Here's some samples of how I use it . . . . . .

•     The obvious,  cooking/baking

•     Keep Odors Down In The Fridge. Place some in a used sour cream container to keep the fridge smelling fresh. Down the disposal to rid drain odors.

•     Its ability to lower pH makes it a wonderful laundry detergent booster. (Now you don't need that pricey brand!)

•     Toothpaste. Years ago, every trip to the dentist included him telling me I needed a root canal or that my gums were starting to recede. Refusing to give in to "aging", I actually READ the tube of toothpaste and said, "No wonder!" So. . . a pinch of baking soda, a few drops of peroxide (and isn't peroxide what all those "whiteners" are made of? . . . hmmmm, am I seeing ANOTHER product I can nix?!) and a drop or two of EOBBD guaranteed essential oils (I use tea tree or something else  - heck, they're ALL antibacterial! And by using essential oils and pushing them in at the gum line, I'm reaping they're protective qualities for colds!) Surprisingly, I haven't required a root canal and my gums are magically no longer receding! . . . The dental bills alone have saved me a bundle!

•     Mouthwash. Dissolve a teaspoon in some water, add one drop of spearmint or peppermint EOBBD essential oils swish and spit. Fresh and minty!

•     Heartburn. Remember? It neutralizes acid! Try a teaspoon in water and sip. To increase the effects and improve flavor. . . add 1 drop peppermint, fennel, anise, ginger or coriander EOBBD guaranteed essential oils. Say goodbye to the Tums, Prilosec, Rolaids, etc.!

•     Combs/Brushes. Gunked up from "product"? Why throw them away to land in a landfill and spend money on a new one? Soak them in warm water and baking soda and let them dry. It will dissolve the "product" build up.

•     A Surface "Soft Scrub". Why buy a separate product specifically for this? Simply soap and sprinkle some baking soda on the sponge and you're good to go!

•     Removing Marks On Walls. You don't need one of those "eraser" things! Damp sponge, sprinkle with baking soda, goodbye crayon marks!

•     Clean Cars. Good for car lights, chrome, windows tires vinyl seats and floor mats. 1/4 cup baking soda in 1 quart warm water. Use a sponge or soft cloth to remove road dirt; even tree sap, buts and tar!

•     Clean Your Cutting Board. Warm water and baking soda! For adding germ killing, spray with EOBBD guaranteed lemon essential oil mixed in water.

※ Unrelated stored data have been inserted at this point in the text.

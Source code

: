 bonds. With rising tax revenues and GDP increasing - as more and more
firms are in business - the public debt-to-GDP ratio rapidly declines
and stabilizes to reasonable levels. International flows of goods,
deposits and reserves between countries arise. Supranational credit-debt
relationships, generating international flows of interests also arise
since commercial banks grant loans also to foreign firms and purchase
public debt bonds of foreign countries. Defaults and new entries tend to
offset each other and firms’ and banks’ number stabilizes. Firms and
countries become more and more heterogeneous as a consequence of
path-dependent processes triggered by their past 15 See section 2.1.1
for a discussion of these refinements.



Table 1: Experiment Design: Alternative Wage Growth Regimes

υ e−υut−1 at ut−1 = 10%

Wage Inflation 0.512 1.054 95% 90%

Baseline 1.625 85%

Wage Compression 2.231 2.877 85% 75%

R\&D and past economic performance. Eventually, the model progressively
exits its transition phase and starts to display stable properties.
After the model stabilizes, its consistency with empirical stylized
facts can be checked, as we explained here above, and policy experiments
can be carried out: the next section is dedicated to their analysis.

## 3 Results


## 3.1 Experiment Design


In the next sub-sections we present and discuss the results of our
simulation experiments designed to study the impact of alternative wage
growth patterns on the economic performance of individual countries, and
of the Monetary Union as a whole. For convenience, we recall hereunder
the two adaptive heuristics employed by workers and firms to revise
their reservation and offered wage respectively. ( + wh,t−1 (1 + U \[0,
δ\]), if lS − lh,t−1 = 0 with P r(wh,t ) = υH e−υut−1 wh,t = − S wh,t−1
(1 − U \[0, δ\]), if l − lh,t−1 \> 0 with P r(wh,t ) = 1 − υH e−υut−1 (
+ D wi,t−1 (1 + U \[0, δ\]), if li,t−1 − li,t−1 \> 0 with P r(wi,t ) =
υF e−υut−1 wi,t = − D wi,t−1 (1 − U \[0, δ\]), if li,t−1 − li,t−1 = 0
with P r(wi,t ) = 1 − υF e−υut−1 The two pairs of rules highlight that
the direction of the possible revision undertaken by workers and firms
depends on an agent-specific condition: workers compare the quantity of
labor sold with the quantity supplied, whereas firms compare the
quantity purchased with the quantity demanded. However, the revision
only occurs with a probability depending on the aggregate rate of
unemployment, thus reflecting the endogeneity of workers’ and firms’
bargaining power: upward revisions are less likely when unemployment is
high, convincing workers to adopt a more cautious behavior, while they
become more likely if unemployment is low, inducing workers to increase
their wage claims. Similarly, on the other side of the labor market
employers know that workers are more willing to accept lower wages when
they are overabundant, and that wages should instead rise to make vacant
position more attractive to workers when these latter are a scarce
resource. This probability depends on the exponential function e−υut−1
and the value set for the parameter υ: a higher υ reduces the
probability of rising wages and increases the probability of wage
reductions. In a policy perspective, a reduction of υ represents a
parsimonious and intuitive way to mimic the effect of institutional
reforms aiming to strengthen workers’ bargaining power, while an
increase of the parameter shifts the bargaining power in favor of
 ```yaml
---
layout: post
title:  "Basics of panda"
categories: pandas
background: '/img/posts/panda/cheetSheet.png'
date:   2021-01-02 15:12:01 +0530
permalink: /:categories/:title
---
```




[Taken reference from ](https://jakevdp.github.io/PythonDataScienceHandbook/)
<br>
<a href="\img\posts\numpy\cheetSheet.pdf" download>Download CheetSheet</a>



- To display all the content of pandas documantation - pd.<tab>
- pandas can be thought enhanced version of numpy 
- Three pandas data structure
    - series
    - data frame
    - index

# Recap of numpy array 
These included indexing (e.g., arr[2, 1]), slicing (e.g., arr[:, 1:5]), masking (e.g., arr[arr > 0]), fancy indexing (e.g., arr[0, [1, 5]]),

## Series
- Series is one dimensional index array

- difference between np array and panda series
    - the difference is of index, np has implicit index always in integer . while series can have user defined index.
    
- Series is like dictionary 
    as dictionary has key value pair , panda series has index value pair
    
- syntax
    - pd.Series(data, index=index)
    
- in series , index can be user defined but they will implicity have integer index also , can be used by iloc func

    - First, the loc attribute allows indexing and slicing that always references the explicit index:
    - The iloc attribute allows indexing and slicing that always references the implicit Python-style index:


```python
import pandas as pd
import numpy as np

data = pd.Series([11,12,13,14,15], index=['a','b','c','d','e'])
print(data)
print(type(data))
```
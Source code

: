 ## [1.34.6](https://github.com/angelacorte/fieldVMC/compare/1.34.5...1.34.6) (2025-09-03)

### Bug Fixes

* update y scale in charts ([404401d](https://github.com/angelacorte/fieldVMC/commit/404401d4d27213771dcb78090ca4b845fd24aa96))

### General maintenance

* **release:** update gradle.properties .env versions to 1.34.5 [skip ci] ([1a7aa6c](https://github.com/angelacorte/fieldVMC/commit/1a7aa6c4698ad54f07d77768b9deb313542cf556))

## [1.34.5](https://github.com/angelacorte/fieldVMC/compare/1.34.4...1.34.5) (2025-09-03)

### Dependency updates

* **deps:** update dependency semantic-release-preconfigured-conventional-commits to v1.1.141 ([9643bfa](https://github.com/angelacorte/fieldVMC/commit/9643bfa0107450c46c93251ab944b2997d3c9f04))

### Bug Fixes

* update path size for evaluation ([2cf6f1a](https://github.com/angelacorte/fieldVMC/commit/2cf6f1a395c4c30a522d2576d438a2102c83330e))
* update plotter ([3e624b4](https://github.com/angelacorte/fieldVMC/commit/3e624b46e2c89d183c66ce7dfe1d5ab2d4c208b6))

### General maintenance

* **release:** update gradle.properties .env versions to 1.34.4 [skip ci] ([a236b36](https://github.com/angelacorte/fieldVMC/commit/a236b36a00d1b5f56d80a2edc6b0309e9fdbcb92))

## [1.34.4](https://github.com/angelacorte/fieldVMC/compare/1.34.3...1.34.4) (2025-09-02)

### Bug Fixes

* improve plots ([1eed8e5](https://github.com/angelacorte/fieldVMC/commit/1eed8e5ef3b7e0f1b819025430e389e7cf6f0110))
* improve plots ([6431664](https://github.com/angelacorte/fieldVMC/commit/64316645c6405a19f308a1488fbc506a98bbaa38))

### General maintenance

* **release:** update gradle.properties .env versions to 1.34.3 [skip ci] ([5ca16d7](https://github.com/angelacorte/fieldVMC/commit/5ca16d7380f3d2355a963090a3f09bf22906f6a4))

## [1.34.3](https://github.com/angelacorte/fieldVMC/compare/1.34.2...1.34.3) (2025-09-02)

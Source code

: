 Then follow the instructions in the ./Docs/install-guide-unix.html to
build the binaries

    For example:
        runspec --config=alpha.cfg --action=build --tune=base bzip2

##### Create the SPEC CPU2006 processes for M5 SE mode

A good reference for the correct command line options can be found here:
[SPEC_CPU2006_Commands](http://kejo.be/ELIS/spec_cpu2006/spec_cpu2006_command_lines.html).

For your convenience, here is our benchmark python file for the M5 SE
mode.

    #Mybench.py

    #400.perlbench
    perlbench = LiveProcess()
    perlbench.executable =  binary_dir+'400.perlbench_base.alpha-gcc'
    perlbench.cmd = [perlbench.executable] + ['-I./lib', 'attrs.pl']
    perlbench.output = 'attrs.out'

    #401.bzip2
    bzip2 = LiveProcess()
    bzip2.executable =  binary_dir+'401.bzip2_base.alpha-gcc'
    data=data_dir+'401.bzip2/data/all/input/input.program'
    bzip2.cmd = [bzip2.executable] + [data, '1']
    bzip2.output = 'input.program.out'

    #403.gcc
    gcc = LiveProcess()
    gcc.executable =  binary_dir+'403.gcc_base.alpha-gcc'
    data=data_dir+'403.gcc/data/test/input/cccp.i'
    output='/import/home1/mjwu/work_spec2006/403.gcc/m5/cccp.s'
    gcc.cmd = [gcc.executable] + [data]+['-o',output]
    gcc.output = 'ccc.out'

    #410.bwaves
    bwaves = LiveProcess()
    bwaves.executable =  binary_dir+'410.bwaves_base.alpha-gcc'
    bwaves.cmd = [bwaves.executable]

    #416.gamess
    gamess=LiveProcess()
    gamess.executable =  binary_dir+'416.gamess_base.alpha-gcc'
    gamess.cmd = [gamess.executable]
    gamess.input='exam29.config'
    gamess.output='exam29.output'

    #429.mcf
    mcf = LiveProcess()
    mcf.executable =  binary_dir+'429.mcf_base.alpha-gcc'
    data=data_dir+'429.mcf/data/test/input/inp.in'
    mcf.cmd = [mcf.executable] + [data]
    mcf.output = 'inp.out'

•     Deodorize/Freshen Carpet. Sprinkle Generously on carpet. Leave on as long as possible. (I like to leave it overnight if time allows!) Vacuum.  For added freshness and make your room smell amazing, I like to fill a jar 3/4 full of baking soda and sprinkle with EOBBD guaranteed essential oils, shake and let set for a day or so. Peppermint and/or lemon is wonderful, but anything you use will make people take notice. Also note the added bonus that the peppermint and lemon will also keep bugs at bay!

•     Are You A Camper? Then pack smart (and light!) and bring baking soda! It's a dish washer, pot scrubber, hand cleanser, deodorant, toothpaste and fire extinguisher all in one!

•     Septic Care. One cup of baking soda per week will help maintain a favorable pH in your septic tank.

•     Diaper Rash. Not directly on, but a tablespoon or two in baby's bathwater will offer relief. Additionally 1 drop of EOBBD Guaranteed Helichrysum and/or Lavender essential oil can be used to heal and comfort.

•     Keep cut flowers fresh longer by adding a teaspoon of baking soda to the water

•     Wipe your windshield with it to repel rain.

•     Scattered around flowerbeds and gardens will discourage bunnies from nibbling.

And the list goes on. Imagine all the products which could be eliminated by using this one old-time favorite! And if you're afraid of looking cheap . . . it is MUCH better for the environment!

Look, we can spend a small fortune for "earth friendly" cleaning products so all may glance in our shopping buggies and know we care, spend a small fortune for every product every manufacturer tells you you "need" or travel to your own beat, holding on to your own dollars and having more of them to spend where you choose AND live a healthy, sustainable life without screwing up the environment.  Remember, we've only been conditioned to spend.